Ulrich Loock

By painting, Herbert Brandl can make something that does not otherwise exist. By painting, he can adopt and relate to one another different distances to one and the same thing.
Denys Zacharopoulos has said, "Brandl simultaneously mobilises the two greatest metaphysics of painting I know, and breaks their unity. On the one hand there is the metaphysics of the microcosm-Seurat. We see reality so close up we see every dot in it. You get closer to the world than your own glasses. On the other side there is Yves Klein, where everything is blue. The world is blue."
Painting is the only practice that makes it possible to resolve the irreconcilability that separates one distance from another. Brandl formulates the fault lines between analytical science and comprehensive spirituality of which Zacharopoulos speaks, as the difference between the materiality and tangibility of a thing, of its temporal and spatial immediacy, and its transition into an image as a form of existence. The image pushes things into the distance, offers a large overview and a comprehensive context of things; it is the realm of visuality and disembodies what it offers for view-for Guy Debord the image is an intensified form of the commodity character of things, whose exchange value is replaced by the spectacle of imaginary satisfaction.
Brandl's paintings concern the question how the distance to things can be overcome, how it is possible to bring things close and deal with them. That is his desire: its distance makes something desirable for its closeness. But that also means the distance cannot be bridged, cannot be eliminated. The distance of things has to be preserved; it even has to be increased, since otherwise its closeness loses its power to attract. Only from the greatest distance is it worthwhile to implement a closeness. Hence Brandl turns to things that have not yet been processed but rather already exist or have grown or come into being: things from nature They are things that are inherently undefined and unachievable, in terms of space and time: namely, the highest mountains, landscapes between water and land, between brightness and darkness, a waterfall, wind, fog. They are ungraspable places that attract those who are not satisfied with the socially and practically assigned place; places of ecstasy, echoing the subject's difficult-to-describe moods and sensations.
The closeness of things and places that Brandl seeks is not the same closeness with which the commodities of consumer society impose themselves it is a closeness that is opposed to the latter. It is a different closeness, which is, however, inevitably-as its opposition implies-shaped by the unwelcome availability of everything at all times. Brandl says of the mountains he paints: "If it didn't have any personal meaning in my life I probably wouldn't tackle it so apprehensively. It comes from a nameless sensation, a field of sensations.
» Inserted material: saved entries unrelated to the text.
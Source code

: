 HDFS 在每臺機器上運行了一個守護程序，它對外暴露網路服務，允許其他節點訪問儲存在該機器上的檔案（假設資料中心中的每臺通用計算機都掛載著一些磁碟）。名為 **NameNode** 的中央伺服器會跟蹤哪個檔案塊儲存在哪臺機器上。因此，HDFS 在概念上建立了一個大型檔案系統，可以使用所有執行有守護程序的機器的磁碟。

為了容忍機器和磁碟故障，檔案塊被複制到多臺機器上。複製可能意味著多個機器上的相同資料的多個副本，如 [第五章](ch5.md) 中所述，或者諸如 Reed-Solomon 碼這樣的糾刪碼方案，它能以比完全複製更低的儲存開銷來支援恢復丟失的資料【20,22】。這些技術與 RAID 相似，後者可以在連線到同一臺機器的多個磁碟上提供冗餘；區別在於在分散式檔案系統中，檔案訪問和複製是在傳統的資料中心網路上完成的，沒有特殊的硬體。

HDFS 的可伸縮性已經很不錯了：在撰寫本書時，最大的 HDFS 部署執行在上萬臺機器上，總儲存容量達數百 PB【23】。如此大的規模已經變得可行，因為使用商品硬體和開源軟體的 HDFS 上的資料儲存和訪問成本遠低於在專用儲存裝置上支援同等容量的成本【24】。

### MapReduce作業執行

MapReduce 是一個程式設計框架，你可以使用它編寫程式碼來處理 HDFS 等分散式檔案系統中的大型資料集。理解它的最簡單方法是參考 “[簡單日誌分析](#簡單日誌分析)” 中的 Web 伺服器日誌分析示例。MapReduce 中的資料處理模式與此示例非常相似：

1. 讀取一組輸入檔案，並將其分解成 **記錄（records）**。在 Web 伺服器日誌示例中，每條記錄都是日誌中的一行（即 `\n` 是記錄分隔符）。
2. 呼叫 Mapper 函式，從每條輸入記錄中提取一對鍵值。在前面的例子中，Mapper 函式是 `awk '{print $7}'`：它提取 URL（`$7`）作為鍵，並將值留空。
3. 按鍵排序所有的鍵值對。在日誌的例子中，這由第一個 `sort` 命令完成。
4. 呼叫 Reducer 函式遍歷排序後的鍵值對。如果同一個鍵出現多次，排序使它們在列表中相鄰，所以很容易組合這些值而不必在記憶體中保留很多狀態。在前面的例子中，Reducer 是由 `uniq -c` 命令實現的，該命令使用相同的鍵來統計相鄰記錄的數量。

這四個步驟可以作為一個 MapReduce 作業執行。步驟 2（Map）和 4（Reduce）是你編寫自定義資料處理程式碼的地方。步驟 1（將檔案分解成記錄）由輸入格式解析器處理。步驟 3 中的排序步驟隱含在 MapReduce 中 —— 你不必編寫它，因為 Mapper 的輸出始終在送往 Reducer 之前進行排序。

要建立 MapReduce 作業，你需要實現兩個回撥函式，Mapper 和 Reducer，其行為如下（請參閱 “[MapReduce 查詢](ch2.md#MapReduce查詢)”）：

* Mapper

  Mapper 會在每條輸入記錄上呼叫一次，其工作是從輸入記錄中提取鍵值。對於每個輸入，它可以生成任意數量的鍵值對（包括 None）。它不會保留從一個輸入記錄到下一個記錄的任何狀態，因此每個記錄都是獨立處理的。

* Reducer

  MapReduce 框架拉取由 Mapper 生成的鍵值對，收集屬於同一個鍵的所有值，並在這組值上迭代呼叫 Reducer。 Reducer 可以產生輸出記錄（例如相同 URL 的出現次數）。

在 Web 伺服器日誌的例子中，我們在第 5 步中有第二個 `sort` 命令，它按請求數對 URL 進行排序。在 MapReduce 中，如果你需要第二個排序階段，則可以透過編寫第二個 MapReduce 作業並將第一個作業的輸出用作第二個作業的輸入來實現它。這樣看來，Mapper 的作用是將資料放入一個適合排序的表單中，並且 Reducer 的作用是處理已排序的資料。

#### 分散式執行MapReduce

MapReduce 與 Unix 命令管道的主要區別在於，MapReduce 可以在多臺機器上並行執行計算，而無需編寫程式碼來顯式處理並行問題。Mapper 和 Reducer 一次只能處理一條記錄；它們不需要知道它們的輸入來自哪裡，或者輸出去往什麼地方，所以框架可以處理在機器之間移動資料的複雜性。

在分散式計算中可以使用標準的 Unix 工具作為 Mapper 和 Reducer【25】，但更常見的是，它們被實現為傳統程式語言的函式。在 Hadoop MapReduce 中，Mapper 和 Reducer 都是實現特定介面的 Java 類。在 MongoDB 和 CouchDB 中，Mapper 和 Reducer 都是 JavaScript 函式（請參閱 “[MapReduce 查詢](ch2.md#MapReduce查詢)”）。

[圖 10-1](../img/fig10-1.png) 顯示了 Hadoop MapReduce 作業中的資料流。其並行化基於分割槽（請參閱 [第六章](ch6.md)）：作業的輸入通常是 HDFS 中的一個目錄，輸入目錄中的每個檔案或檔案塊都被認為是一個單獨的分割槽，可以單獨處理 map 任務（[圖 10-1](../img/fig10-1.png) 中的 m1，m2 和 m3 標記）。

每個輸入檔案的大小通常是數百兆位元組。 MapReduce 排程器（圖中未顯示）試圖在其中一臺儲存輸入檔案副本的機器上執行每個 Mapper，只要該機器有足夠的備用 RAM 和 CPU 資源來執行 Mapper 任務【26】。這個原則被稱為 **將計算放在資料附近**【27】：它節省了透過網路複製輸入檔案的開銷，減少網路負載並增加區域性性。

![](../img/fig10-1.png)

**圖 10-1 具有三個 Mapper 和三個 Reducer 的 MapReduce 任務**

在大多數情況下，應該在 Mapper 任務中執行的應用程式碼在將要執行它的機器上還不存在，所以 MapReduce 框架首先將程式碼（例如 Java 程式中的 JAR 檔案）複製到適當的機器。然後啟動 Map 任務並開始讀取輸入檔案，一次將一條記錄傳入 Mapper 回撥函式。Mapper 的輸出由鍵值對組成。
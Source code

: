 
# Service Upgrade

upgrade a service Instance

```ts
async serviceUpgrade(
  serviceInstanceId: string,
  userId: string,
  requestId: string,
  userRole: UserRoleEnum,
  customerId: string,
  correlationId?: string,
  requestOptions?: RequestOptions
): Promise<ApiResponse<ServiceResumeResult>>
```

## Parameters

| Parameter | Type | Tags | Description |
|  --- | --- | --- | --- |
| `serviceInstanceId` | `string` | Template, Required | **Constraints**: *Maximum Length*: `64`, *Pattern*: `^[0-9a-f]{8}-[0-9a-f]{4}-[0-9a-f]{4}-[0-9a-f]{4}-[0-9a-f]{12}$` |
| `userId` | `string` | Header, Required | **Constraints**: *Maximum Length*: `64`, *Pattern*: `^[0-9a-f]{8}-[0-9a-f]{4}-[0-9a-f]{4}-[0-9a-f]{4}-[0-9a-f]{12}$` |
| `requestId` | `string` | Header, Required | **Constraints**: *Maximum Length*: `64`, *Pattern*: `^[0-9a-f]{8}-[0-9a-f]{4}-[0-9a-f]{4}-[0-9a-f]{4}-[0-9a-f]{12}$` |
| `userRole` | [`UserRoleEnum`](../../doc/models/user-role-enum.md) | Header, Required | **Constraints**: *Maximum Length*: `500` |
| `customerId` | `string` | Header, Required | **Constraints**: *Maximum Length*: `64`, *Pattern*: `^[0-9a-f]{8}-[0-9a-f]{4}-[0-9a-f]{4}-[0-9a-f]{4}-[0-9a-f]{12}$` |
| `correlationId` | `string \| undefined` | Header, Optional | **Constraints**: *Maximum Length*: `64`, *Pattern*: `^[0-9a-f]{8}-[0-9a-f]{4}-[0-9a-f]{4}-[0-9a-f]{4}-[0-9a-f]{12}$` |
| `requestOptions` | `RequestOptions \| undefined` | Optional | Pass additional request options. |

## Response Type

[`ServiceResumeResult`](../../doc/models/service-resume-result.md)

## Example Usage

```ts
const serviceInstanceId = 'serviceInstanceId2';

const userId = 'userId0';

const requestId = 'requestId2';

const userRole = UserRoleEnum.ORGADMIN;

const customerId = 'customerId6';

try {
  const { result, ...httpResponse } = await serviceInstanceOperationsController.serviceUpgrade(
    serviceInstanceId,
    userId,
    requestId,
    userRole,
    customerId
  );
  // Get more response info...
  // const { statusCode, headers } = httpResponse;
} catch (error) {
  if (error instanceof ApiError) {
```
It is rooted in my personal history, it is painting as I got to know it as a child.
"The desire for the closeness of things is based in his memory, and his memory leads him to a past time and lost place. Hence the sought-after closeness itself is impregnated with its unattainability, just as much as distance is Moreover, however, in a further complication of the conditions with which Brandl sees himself confronted, he cannot overlook the fact that the highest mountains and the most inaccessible landscapes have lang since experienced their industrial exploitation in mass-produced images. He takes their interchangeability into account by modeling his paintings on illustrations from calendars and mountaineering magazines (but also on his own photographs, like those he took in the riparian forests near Vienna). In addition to their opposition to the universal availability of commodities (imposed closeness), his paintings also have to oppose the tourist fetishes of distance.
The search for a conjunction of closeness and distance is a reaction to the efficiency of their appropriation as commodities, which no longer permits a romantic project of devotion to the numinous, to the dissolution of the subject in the perception of comprehensive and intangible nature. Closeness and distance-unattainable as nature and memory and yet omnipresent in the form of commodities and images-agree with, condition, and motivate each other. For Brandl, therefore, the point cannot be to eliminate their difference but rather to bring them into play with each other in such a way that each is intensified at the same time. Closeness is determined by distance, and distance by closeness.